In the article below, about a friend who is no longer with us, I am taking a look at this idea of being partly broken from a common, ordinary perspective.  The article will also be published in the Quaker Journal Traveling Friends.


I messaged my friend Jeff Arnold the other day and mentioned the loss of Jim Crocker-Lakness and my wish that somehow his legacy will live on in the communities he loved and contributed to for so many years. Jeff admitted that there is a Jim Crocker-Lakness hole in his life and heart. I could relate to that sentiment.

Jim Crocker-Lakness was a friend who made me feel as if I were his equal. Last summer we began to meet every Monday for lunch at one o’clock. We were planning to present a class on communication together by combining his many years of teaching about this subject at the college level with my several years of studying Nonviolent Communication with a practice group in Clifton. We were still ironing out how to do this when Jim took ill and ended up in the hospital for the last time. What we Quakers call Way seems to have closed, but I am hopeful it will open up again somehow.
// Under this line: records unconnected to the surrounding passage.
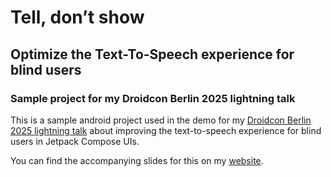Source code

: # Tell, don’t show
## Optimize the Text-To-Speech experience for blind users
### Sample project for my Droidcon Berlin 2025 lightning talk

This is a sample android project used in the demo for my
[Droidcon Berlin 2025 lightning talk](https://berlin.droidcon.com/speakers/alexander-hoffmann)
about improving the text-to-speech experience for blind users in Jetpack Compose UIs.

You can find the accompanying slides for this on my [website](https://hypar.de/posts/tell-dont-show/).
Most everyone at Cincinnati Friends knew that Jim and his wife Jean had been struggling with declining health for the past few years. Besides having an incurable blood cancer, Jim suffered multiple aches and pains from many breaking and broken-down body parts. His increasingly difficult journey from the parking lot to just inside our Meetinghouse became a real chore for him and a concern for us as well. While his health was sliding down, Jim also had to find competent professional care for Jean. He sold their house and moved to various senior living facilities. Whenever he got settled in one place it seemed the situation would change and he had to move again.

During all of this, Jim kept moving, even as he struggled to move at all. This phase of Jim’s life speaks to me about living through every situation of brokenness as gracefully as possible, and the notion of grace reminds me of how much Jim loved folk dancing. He eventually had to let go of that part of his life along with so many other things. How awful that time strains and breaks apart the smoothness we had in our youth (or, rather, we took for granted in our youth!) “How to be alive in the midst of such brokenness?” This was a query Jim tackled for us by his living it out every day in such a matter-of-fact way.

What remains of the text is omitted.